▶ [THE PROBLEM] Please report every line from the material that contains the word "newcommand".
* * *
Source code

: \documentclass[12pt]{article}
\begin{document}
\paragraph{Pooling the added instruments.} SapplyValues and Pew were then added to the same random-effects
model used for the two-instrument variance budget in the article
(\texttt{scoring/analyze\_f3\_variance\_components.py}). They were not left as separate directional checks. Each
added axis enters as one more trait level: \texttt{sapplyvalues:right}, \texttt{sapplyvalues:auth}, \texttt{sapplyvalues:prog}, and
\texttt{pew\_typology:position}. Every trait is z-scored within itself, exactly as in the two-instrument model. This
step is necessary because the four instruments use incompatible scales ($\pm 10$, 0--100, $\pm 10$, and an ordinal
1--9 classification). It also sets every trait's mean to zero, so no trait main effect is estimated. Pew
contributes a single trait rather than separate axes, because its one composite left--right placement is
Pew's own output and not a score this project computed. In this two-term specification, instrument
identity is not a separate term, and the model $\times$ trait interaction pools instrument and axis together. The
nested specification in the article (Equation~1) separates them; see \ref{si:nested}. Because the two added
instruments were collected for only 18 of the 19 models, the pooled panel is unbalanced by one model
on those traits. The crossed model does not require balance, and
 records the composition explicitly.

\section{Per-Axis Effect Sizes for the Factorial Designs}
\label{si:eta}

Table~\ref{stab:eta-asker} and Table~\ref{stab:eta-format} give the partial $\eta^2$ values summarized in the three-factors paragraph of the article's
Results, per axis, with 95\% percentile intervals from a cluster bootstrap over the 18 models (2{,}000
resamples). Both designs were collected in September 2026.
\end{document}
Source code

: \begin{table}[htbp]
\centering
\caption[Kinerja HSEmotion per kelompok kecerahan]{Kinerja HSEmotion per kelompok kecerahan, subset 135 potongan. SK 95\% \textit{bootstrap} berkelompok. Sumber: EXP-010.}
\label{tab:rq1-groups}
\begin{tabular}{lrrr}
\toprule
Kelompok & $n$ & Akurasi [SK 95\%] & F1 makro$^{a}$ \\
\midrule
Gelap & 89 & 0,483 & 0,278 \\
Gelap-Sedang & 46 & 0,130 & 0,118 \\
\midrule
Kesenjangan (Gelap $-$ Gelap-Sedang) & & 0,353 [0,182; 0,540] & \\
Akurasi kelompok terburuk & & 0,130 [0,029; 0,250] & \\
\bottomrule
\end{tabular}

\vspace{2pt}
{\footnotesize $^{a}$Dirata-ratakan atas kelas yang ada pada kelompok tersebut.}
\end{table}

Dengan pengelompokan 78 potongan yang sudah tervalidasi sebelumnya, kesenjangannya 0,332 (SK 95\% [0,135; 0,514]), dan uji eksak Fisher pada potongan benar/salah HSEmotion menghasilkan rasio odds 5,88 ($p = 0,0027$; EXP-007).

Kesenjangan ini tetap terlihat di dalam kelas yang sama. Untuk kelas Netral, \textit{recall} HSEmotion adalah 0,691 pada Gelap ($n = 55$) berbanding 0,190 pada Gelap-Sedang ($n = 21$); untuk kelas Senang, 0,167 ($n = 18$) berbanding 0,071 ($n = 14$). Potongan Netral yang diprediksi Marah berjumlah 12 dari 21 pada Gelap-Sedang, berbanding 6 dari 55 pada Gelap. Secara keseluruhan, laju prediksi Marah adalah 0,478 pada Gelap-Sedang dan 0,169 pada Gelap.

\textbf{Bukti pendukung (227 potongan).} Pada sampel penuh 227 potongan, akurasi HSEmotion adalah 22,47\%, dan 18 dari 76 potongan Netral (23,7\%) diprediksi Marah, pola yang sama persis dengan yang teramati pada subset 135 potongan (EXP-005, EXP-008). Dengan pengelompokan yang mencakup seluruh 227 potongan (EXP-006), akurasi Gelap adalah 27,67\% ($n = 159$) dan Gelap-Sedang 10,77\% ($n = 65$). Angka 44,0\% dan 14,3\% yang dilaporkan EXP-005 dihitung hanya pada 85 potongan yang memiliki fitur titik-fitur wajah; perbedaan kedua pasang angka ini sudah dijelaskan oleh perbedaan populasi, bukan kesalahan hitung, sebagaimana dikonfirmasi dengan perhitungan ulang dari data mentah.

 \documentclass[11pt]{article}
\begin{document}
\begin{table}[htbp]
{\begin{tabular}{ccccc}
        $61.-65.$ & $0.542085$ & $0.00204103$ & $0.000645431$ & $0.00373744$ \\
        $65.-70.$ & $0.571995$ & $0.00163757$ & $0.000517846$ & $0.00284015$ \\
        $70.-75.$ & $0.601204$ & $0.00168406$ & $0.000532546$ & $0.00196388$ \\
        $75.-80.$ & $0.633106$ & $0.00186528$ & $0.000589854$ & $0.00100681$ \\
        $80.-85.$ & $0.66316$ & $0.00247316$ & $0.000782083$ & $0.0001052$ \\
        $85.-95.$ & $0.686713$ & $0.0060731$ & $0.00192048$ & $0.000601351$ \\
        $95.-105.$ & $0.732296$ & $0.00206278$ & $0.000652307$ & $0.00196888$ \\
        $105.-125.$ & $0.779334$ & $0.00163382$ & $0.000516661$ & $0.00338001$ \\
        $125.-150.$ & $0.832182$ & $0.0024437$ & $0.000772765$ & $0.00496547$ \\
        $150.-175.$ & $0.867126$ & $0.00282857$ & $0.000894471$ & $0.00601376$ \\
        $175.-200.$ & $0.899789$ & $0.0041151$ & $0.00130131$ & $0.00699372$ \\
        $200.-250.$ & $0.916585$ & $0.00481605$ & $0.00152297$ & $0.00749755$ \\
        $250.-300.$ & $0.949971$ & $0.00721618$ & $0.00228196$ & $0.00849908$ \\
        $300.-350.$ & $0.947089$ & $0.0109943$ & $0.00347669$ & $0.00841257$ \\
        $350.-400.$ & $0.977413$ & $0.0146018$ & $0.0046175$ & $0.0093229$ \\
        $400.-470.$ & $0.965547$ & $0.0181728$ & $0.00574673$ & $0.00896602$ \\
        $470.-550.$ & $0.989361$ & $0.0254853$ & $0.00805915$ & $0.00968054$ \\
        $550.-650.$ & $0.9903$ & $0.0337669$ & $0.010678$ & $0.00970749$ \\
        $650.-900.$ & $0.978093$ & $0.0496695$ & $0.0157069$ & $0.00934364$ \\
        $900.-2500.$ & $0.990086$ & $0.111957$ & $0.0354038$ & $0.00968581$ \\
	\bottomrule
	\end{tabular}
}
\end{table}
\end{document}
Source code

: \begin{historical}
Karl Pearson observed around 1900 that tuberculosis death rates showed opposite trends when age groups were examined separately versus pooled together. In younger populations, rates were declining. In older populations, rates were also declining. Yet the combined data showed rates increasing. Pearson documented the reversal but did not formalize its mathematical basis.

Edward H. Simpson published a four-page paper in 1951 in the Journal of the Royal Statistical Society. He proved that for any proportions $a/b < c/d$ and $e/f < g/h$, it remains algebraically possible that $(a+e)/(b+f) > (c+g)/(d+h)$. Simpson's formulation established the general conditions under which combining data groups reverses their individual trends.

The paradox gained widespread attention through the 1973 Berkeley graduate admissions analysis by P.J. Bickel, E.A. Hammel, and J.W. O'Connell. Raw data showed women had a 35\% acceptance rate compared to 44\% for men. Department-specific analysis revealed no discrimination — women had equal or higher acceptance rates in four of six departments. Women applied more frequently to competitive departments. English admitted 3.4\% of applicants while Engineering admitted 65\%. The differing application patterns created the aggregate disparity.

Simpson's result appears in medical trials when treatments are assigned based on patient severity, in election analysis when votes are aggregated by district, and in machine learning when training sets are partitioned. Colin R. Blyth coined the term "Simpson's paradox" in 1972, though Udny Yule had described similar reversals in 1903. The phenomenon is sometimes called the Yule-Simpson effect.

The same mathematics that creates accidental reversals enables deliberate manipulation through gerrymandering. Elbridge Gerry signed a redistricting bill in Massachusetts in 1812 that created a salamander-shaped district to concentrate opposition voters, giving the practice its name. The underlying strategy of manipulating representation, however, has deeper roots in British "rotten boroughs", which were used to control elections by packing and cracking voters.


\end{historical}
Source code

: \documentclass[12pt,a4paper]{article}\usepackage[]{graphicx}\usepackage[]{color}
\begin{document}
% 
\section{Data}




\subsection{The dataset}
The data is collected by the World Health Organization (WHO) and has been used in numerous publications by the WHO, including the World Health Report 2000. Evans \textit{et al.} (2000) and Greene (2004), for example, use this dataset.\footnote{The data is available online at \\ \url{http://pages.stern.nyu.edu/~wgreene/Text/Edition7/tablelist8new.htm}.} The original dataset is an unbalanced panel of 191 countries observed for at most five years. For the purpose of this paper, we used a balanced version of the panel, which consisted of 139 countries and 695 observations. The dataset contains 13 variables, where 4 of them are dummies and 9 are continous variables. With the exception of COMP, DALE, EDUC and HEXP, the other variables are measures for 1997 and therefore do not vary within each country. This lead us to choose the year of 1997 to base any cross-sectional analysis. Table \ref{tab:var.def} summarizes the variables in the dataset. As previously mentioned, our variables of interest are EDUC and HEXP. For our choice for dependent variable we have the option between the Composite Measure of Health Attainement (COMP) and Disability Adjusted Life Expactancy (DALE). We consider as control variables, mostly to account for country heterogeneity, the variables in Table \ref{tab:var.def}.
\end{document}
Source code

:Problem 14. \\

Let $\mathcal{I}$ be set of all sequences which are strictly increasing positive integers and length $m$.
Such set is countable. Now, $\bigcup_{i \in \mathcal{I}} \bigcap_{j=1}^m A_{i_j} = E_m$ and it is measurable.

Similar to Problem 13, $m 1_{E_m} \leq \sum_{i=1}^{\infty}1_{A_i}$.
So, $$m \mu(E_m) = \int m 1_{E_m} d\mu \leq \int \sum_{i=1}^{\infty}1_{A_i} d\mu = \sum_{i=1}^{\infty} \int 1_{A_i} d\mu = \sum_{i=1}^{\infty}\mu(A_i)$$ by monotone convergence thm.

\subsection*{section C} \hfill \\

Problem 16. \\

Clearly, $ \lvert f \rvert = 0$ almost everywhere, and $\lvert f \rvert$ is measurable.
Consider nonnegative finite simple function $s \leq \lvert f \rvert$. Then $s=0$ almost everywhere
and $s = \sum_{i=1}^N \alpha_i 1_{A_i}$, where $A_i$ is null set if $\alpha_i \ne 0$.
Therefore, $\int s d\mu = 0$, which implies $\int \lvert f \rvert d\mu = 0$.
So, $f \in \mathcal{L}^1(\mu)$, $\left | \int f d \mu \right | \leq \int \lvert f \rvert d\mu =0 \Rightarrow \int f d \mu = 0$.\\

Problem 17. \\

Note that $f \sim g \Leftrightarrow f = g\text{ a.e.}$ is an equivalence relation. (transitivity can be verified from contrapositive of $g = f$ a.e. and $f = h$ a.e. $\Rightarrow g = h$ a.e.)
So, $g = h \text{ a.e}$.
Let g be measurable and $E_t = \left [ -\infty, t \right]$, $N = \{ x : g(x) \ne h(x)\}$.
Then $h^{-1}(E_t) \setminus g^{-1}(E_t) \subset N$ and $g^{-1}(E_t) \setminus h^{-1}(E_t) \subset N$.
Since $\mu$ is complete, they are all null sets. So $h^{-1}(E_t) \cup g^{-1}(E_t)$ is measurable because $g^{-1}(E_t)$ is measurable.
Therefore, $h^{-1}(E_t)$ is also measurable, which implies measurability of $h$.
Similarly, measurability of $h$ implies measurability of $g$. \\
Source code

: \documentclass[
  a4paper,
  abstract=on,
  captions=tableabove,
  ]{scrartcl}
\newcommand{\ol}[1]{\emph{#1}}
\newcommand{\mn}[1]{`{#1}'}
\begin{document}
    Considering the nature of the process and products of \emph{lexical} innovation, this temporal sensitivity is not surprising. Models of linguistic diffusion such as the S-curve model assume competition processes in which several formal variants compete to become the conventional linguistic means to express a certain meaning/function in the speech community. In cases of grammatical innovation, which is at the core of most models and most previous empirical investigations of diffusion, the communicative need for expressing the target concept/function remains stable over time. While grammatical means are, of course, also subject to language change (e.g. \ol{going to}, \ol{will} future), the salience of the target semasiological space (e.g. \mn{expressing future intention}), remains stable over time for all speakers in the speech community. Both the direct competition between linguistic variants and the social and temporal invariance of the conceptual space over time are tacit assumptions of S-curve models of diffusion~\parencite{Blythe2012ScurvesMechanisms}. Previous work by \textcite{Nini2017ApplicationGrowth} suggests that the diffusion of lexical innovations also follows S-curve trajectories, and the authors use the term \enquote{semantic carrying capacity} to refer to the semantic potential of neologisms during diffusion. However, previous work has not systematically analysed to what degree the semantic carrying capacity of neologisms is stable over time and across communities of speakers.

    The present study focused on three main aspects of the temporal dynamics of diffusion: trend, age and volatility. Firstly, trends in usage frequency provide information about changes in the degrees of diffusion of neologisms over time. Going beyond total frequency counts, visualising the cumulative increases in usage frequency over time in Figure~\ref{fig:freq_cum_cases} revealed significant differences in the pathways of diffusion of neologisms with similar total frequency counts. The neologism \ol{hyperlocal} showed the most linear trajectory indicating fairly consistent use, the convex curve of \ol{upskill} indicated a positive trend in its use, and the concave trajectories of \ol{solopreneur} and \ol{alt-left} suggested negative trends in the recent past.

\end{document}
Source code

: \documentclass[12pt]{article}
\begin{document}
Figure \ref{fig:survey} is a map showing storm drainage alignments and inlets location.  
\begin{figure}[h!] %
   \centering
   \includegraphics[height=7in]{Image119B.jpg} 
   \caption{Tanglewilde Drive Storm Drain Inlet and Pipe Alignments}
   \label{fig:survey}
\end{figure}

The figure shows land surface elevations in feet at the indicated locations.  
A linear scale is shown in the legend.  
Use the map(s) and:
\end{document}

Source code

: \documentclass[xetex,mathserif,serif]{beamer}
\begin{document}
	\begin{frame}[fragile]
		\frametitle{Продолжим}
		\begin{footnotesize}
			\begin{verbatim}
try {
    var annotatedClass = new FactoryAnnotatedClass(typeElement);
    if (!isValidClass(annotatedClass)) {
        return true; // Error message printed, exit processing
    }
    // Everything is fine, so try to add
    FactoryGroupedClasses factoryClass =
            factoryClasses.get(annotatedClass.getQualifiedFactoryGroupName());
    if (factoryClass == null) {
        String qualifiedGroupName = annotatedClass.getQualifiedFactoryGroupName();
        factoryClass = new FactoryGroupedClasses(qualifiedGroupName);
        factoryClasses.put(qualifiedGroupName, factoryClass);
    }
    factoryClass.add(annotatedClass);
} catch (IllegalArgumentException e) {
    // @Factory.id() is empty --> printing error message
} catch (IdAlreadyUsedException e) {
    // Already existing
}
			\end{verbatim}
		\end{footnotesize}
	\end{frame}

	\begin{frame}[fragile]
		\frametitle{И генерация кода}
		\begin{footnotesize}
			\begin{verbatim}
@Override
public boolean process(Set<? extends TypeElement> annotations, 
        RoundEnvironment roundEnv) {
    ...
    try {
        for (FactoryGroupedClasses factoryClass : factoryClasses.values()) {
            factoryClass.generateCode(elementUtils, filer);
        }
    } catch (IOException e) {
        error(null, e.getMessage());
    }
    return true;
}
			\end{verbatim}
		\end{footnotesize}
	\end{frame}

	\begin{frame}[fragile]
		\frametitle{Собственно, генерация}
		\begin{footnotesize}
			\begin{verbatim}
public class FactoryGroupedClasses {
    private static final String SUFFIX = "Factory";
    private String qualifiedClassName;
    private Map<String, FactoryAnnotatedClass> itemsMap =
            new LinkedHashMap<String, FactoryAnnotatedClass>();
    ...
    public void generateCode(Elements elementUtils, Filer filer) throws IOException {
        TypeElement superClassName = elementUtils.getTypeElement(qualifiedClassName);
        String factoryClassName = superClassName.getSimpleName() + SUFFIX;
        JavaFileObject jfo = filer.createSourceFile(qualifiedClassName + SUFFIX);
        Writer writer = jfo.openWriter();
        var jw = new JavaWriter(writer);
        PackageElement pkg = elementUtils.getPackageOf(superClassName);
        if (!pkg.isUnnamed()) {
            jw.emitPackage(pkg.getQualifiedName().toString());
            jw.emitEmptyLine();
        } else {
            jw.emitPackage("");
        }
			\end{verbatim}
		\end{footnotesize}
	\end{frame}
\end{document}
* * *
▶ [SOLUTION TO THE EXERCISE]
\newcommand{\ol}[1]{\emph{#1}}
\newcommand{\mn}[1]{`{#1}'}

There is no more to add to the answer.